River of Mountains is the journal of Lourie's three-week trip down the entire 315-mile length of the Hudson River from the river's source in the Adirondack Mountains to the sea. The book combines his personal experiences with descriptions of the landscape and natural features. On the upper Hudson, Lourie vividly describes exciting whitewater rides—some wild, some slow. On the lower river he captures the joys of crowded paddling. Throughout the book, he provides a historical recounting of the development of civilization along the river. The many people he meets along the way, including loggers, fishermen, guides, and barge pilots, add to the richness of his tale. Before Lourie's trip, there is no record of anyone having made the journey before in the same vessel.

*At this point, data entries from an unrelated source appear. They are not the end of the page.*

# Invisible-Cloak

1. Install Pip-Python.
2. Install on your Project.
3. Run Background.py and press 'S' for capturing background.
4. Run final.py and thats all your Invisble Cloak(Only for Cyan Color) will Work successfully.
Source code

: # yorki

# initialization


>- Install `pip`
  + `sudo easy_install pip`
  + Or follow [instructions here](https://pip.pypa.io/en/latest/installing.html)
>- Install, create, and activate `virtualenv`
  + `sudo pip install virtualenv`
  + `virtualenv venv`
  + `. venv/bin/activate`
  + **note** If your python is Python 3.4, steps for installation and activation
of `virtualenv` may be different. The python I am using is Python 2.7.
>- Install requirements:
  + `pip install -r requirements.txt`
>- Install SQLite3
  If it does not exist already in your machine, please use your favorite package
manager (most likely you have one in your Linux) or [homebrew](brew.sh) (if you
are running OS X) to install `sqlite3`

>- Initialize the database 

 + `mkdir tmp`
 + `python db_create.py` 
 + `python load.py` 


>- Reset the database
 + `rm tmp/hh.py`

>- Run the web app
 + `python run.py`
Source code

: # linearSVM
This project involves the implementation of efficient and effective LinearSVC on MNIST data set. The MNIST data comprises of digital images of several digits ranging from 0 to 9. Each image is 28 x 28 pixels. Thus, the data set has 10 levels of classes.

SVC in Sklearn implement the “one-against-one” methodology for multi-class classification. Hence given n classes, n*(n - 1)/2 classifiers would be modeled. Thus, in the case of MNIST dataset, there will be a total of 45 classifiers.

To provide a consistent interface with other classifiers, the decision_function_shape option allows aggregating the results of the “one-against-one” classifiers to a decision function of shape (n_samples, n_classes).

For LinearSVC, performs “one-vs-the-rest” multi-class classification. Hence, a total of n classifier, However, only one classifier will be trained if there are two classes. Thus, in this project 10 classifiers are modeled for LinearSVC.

August 12, 2022: Listen to a portion of this podcast about River of Mountains during an interview with Mark Braude on The New York Times Book Review. https://on.soundcloud.com/itwC Thanks for the shout-out!

You can hear the entire interview here: https://apple.co/3K6J8mV Congratulations to Mark Braude on his new biography of Kiki Man Ray.


“I bet this book will persuade many to rent a canoe and repeat at least portions of Peter Lourie's extraordinary trip. And for the rest of us it will give information we need to protect the river, restore it, and help see that it's loved by young and old, rich and poor.” (Pete Seeger) 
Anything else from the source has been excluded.